Op 12 april 2019 ondertekenden het Verbond van Verzekeraars, de NVGA, Stichting SIVI en softwareleveranciers, waaronder ANVA en Solera, een letter of intent om te starten met de verbetering van datakwaliteit in de verzekeringsbranche. In gesprek met Jaap de Louw (directeur intermediaire distributie bij Avéro Achmea) en Jorg Roodbeen (CEO bij Klap Verzekeringsmakelaar) spreken we over de noodzaak van deze verbetering.
In 2013 heeft De Nederlandsche Bank (DNB) een assessment gehouden waarbij uit toetsing van rapportages bleek dat de verzekeraars in het volmachtkanaal niet voldeden aan de vereisten rond datavastlegging. Naast dat het van groot belang is dat we controle behouden over de kwaliteit van data, moet men ook het portefeuillemanagement goed kunnen uitvoeren”, start Jaap de Louw. Het behoud van datakwaliteit is niet alleen nodig om te voldoen aan de toetsing door DNB, maar ook om als volmacht de juiste terugkoppeling te kunnen geven aan een verzekeraar.
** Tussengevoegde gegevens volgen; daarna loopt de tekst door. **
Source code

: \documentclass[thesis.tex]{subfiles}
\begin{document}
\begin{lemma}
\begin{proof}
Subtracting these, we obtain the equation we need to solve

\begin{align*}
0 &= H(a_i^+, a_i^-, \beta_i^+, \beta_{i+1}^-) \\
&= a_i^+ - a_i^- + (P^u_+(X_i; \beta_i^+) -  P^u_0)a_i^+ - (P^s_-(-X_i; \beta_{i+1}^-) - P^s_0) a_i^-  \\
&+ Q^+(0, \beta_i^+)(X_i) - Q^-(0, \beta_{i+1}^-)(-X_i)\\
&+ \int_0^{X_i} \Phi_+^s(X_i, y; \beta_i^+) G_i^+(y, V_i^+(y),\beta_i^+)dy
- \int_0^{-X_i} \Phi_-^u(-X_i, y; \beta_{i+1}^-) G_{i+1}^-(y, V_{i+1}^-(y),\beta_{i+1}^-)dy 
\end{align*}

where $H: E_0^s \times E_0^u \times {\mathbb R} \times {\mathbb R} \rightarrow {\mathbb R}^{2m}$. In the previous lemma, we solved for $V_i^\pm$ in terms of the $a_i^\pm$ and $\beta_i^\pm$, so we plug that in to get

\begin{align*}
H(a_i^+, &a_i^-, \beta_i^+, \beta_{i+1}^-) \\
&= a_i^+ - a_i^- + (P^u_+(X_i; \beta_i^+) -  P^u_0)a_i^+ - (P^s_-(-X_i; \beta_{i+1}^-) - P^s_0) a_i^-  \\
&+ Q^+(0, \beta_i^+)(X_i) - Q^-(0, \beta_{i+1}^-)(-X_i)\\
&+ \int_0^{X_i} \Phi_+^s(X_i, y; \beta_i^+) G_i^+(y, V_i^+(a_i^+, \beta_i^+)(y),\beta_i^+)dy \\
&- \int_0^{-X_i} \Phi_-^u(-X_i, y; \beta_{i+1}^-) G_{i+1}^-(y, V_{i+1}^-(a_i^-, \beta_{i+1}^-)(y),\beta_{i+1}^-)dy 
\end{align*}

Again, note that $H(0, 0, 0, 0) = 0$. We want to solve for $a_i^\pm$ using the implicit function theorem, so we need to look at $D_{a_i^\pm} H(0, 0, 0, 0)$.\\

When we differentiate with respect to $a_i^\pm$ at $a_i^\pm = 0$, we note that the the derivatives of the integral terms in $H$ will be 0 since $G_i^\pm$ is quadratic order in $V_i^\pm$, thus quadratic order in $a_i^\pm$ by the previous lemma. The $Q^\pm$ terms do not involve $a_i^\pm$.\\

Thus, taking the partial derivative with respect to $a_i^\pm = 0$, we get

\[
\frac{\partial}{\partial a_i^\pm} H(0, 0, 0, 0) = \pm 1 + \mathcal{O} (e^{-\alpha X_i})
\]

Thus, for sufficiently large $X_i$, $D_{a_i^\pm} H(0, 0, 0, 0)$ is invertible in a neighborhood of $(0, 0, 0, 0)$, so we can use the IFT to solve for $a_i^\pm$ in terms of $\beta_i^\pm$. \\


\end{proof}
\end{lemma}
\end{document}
Door deze constatering startten de uitbestedende verzekeraars in 2014 met het vormen van de Werkgroep Datakwaliteit Volmachten om de op dat moment 14 miljoen onderkende data issues zoveel mogelijk terug te brengen. Daarbij werd bijvoorbeeld een cataloguswaarde behorende bij een autoverzekering of een postcode bij een opstalverzekering aangevuld. Dit type harde, ontbrekende data zorgde ervoor dat een herverzekeraar geen cumulatierisico kon bepalen en een verzekeraar niet aan zijn verplichting in het risicoverslag richting DNB kon voldoen. Jaap: “Ondanks dat we in ruim drie jaar tijd enorm veel data issues hebben kunnen oplossen bleek de medewerking vanuit de branche nog te vrijblijvend. Met deze boodschap ben ik in 2017 teruggegaan naar het Verbond en de NVGA. Er is destijds met veel energie gewerkt en we hebben zo’n 60 procent terug kunnen brengen, maar de eindstreep zouden we op deze manier niet bereiken”.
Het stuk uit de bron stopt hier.